Sales are measured hourly, daily, and monthly - and rankings are
determined by even the amount of time BETWEEN sales. Books in
the top 5,000 keep their rankings very consistent - and Amazon
enforces some "averaging" of sales to keep your book
from jumping up to number one just because you got all your relatives
in New Jersey to buy a copy at exactly noon on Tuesday (but, do
it if you can...for about 30 minutes you'll have the most incredible
ranking!)
Changes in your Amazon sales rank
is a great measure of the success of your marketing efforts -
hopefully a nice bump upwards in rank corresponds to a book promotion
or event. These are usually temporary, as it is consistent an
concerted effort to move the sales rank significantly. A general
rule of thumb (first proposed by Morris Leventhal of FonerBooks)
is to note your rank twice a week for four weeks, then divide
by 8. This will show your "average" Amazon sales
rank. Checking any more than that is really meaningless,
since these ranks can change on an hourly basis. You'll find that
titles that sit within the top 5,000 do not usually fluctuate
by more than 20% (and Amazon is trying to contain even this level
of fluctuation). Titles in the 10-20,000 range may jump or drop
by as much 50 or 60%. Titles under the 50,000 mark will swing
wildly.
Amazon Sales Rank - the "numbers"
So - what does all this mean? How MANY books
am I selling?
Well, that's a tough question, but here's some
very general numbers based on average Amazon sales rank
for our Dog
Ear Publishing titles listed on Amazon.com (updated March
2008):
Rank Weekly
Sales
1,000
90 copies
10,000
60 copies
100,000 16
copies
300,000
12 copies
500,000 1
copy
1,000,000 1
copy per month
Now, this isn't going to hold true all year
long on a unit basis - sale rates change per season - but it will
hold in the RELATIONSHIP between sales ranks.

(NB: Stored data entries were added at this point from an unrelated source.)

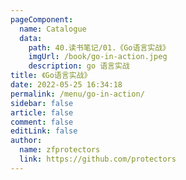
 ```yaml
---
pageComponent: 
  name: Catalogue
  data: 
    path: 40.读书笔记/01.《Go语言实战》
    imgUrl: /book/go-in-action.jpeg
    description: go 语言实战
title: 《Go语言实战》
date: 2022-05-25 16:34:18
permalink: /menu/go-in-action/
sidebar: false
article: false
comment: false
editLink: false
author: 
  name: zfprotectors
  link: https://github.com/protectors
---
```

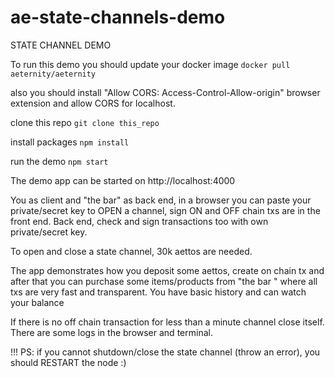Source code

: # ae-state-channels-demo
STATE CHANNEL DEMO

То run this demo you should update your docker image 
```docker pull aeternity/aeternity```

also you should install "Allow CORS: Access-Control-Allow-origin" browser extension and allow CORS for localhost.

clone this repo
```git clone this_repo```

install packages
```npm install```

run the demo
```npm start```

The demo app can be started on http://localhost:4000

You as client and "the bar" as back end, in a browser you can paste your private/secret key to OPEN a channel, sign ON and OFF chain txs are in the front end.
Back end, check and sign transactions too with own private/secret key.

To open and close a state channel, 30k aettos are needed.

The app demonstrates how you deposit some aettos, create on chain tx and after that you can purchase some items/products from "the bar " where all txs are very fast and transparent. You have basic history and can watch your balance

If there is no off chain transaction for less than a minute channel close itself.
There are some logs in the browser and terminal.

!!! PS: if you cannot shutdown/close the state channel (throw an error), you should RESTART the node :)









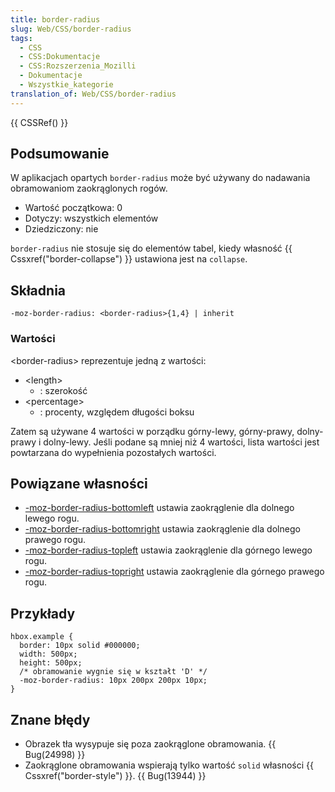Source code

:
 ```yaml
---
title: border-radius
slug: Web/CSS/border-radius
tags:
  - CSS
  - CSS:Dokumentacje
  - CSS:Rozszerzenia_Mozilli
  - Dokumentacje
  - Wszystkie_kategorie
translation_of: Web/CSS/border-radius
---
```

{{ CSSRef() }}

## Podsumowanie

W aplikacjach opartych `border-radius` może być używany do nadawania obramowaniom zaokrąglonych rogów.

- Wartość początkowa: 0
- Dotyczy: wszystkich elementów
- Dziedziczony: nie

`border-radius` nie stosuje się do elementów tabel, kiedy własność {{ Cssxref("border-collapse") }} ustawiona jest na `collapse`.

## Składnia

    -moz-border-radius: <border-radius>{1,4} | inherit

### Wartości

\<border-radius> reprezentuje jedną z wartości:

- \<length>
  - : szerokość
- \<percentage>
  - : procenty, względem długości boksu

Zatem są używane 4 wartości w porządku górny-lewy, górny-prawy, dolny-prawy i dolny-lewy. Jeśli podane są mniej niż 4 wartości, lista wartości jest powtarzana do wypełnienia pozostałych wartości.

## Powiązane własności

- [-moz-border-radius-bottomleft](/pl/CSS/-moz-border-radius-bottomleft "pl/CSS/-moz-border-radius-bottomleft") ustawia zaokrąglenie dla dolnego lewego rogu.
- [-moz-border-radius-bottomright](/pl/CSS/-moz-border-radius-bottomright "pl/CSS/-moz-border-radius-bottomright") ustawia zaokrąglenie dla dolnego prawego rogu.
- [-moz-border-radius-topleft](/pl/CSS/-moz-border-radius-topleft "pl/CSS/-moz-border-radius-topleft") ustawia zaokrąglenie dla górnego lewego rogu.
- [-moz-border-radius-topright](/pl/CSS/-moz-border-radius-topright "pl/CSS/-moz-border-radius-topright") ustawia zaokrąglenie dla górnego prawego rogu.

## Przykłady

    hbox.example {
      border: 10px solid #000000;
      width: 500px;
      height: 500px;
      /* obramowanie wygnie się w kształt 'D' */
      -moz-border-radius: 10px 200px 200px 10px;
    }

## Znane błędy

- Obrazek tła wysypuje się poza zaokrąglone obramowania. {{ Bug(24998) }}
- Zaokrąglone obramowania wspierają tylko wartość `solid` własności {{ Cssxref("border-style") }}. {{ Bug(13944) }}
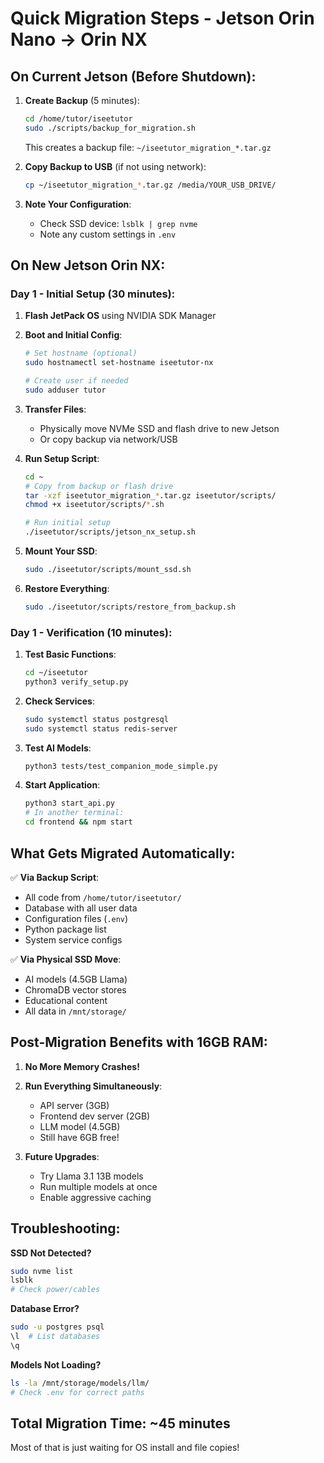 # Quick Migration Steps - Jetson Orin Nano → Orin NX

## On Current Jetson (Before Shutdown):

1. **Create Backup** (5 minutes):
   ```bash
   cd /home/tutor/iseetutor
   sudo ./scripts/backup_for_migration.sh
   ```
   This creates a backup file: `~/iseetutor_migration_*.tar.gz`

2. **Copy Backup to USB** (if not using network):
   ```bash
   cp ~/iseetutor_migration_*.tar.gz /media/YOUR_USB_DRIVE/
   ```

3. **Note Your Configuration**:
   - Check SSD device: `lsblk | grep nvme`
   - Note any custom settings in `.env`

## On New Jetson Orin NX:

### Day 1 - Initial Setup (30 minutes):

1. **Flash JetPack OS** using NVIDIA SDK Manager

2. **Boot and Initial Config**:
   ```bash
   # Set hostname (optional)
   sudo hostnamectl set-hostname iseetutor-nx
   
   # Create user if needed
   sudo adduser tutor
   ```

3. **Transfer Files**:
   - Physically move NVMe SSD and flash drive to new Jetson
   - Or copy backup via network/USB

4. **Run Setup Script**:
   ```bash
   cd ~
   # Copy from backup or flash drive
   tar -xzf iseetutor_migration_*.tar.gz iseetutor/scripts/
   chmod +x iseetutor/scripts/*.sh
   
   # Run initial setup
   ./iseetutor/scripts/jetson_nx_setup.sh
   ```

5. **Mount Your SSD**:
   ```bash
   sudo ./iseetutor/scripts/mount_ssd.sh
   ```

6. **Restore Everything**:
   ```bash
   sudo ./iseetutor/scripts/restore_from_backup.sh
   ```

### Day 1 - Verification (10 minutes):

1. **Test Basic Functions**:
   ```bash
   cd ~/iseetutor
   python3 verify_setup.py
   ```

2. **Check Services**:
   ```bash
   sudo systemctl status postgresql
   sudo systemctl status redis-server
   ```

3. **Test AI Models**:
   ```bash
   python3 tests/test_companion_mode_simple.py
   ```

4. **Start Application**:
   ```bash
   python3 start_api.py
   # In another terminal:
   cd frontend && npm start
   ```

## What Gets Migrated Automatically:

✅ **Via Backup Script**:
- All code from `/home/tutor/iseetutor/`
- Database with all user data
- Configuration files (`.env`)
- Python package list
- System service configs

✅ **Via Physical SSD Move**:
- AI models (4.5GB Llama)
- ChromaDB vector stores
- Educational content
- All data in `/mnt/storage/`

## Post-Migration Benefits with 16GB RAM:

1. **No More Memory Crashes!** 
2. **Run Everything Simultaneously**:
   - API server (3GB)
   - Frontend dev server (2GB)
   - LLM model (4.5GB)
   - Still have 6GB free!

3. **Future Upgrades**:
   - Try Llama 3.1 13B models
   - Run multiple models at once
   - Enable aggressive caching

## Troubleshooting:

**SSD Not Detected?**
```bash
sudo nvme list
lsblk
# Check power/cables
```

**Database Error?**
```bash
sudo -u postgres psql
\l  # List databases
\q
```

**Models Not Loading?**
```bash
ls -la /mnt/storage/models/llm/
# Check .env for correct paths
```

## Total Migration Time: ~45 minutes

Most of that is just waiting for OS install and file copies!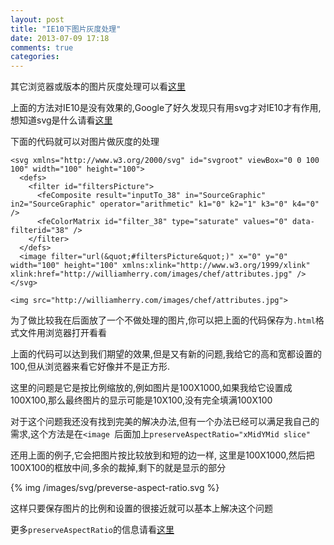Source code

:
 ```yaml
---
layout: post
title: "IE10下图片灰度处理"
date: 2013-07-09 17:18
comments: true
categories: 
---
```


其它浏览器或版本的图片灰度处理可以看[这里](http://www.karlhorky.com/2012/06/cross-browser-image-grayscale-with-css.html)

上面的方法对IE10是没有效果的,Google了好久发现只有用svg才对IE10才有作用,想知道svg是什么请看[这里](http://www.w3school.com.cn/svg/svg_intro.asp)

下面的代码就可以对图片做灰度的处理

``` vim ~/tmp/index.html
<svg xmlns="http://www.w3.org/2000/svg" id="svgroot" viewBox="0 0 100 100" width="100" height="100">
  <defs>
    <filter id="filtersPicture">
      <feComposite result="inputTo_38" in="SourceGraphic" in2="SourceGraphic" operator="arithmetic" k1="0" k2="1" k3="0" k4="0" />
      <feColorMatrix id="filter_38" type="saturate" values="0" data-filterid="38" />
    </filter>
  </defs>
  <image filter="url(&quot;#filtersPicture&quot;)" x="0" y="0" width="100" height="100" xmlns:xlink="http://www.w3.org/1999/xlink" xlink:href="http://williamherry.com/images/chef/attributes.jpg" />
</svg>

<img src="http://williamherry.com/images/chef/attributes.jpg">
```

为了做比较我在后面放了一个不做处理的图片,你可以把上面的代码保存为`.html`格式文件用浏览器打开看看

上面的代码可以达到我们期望的效果,但是又有新的问题,我给它的高和宽都设置的100,但从浏览器来看它好像并不是正方形.

这里的问题是它是按比例缩放的,例如图片是100X1000,如果我给它设置成100X100,那么最终图片的显示可能是10X100,没有完全填满100X100

对于这个问题我还没有找到完美的解决办法,但有一个办法已经可以满足我自己的需求,这个方法是在`<image `后面加上`preserveAspectRatio="xMidYMid slice"`

还用上面的例子,它会把图片按比较放到和短的边一样, 这里是100X1000,然后把100X100的框放中间,多余的裁掉,剩下的就是显示的部分

{% img /images/svg/preverse-aspect-ratio.svg %}

这样只要保存图片的比例和设置的很接近就可以基本上解决这个问题

更多`preserveAspectRatio`的信息请看[这里](http://www.w3.org/TR/SVG/coords.html)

So, theoretically, sales ranks don't change
without some action having occurred - meaning your rank won't
go up without a sale, and they don't fall unless some other book
has more sales in the past 24 hours (though the numbers get pretty
funky in the "under 50,000" range). Your titles rank
will drop if you have no sales, but the rate at which it will
drop is dependent upon how consistently strong your sales were
BEFORE it stopped selling - sort of... It's a bit of a bell curve
that hits the middle ground most severely - books with long term,
strong sales drop slowly, moderate sellers (under 50,000 to about
250,000) drop faster, and weak sellers (500,000 and down) drop
positions very slowly. As we said, books ranks are calculated
every hour of the day.
How can I apply this to my book?
Well, you really can only apply it in hindsight...
use Amazon sales rank to check your progress
as a marketer. Think about what rankings of competitive titles
mean - are you moving up or down in relation? Use it to choose
your next publishing objective or marketing program plan.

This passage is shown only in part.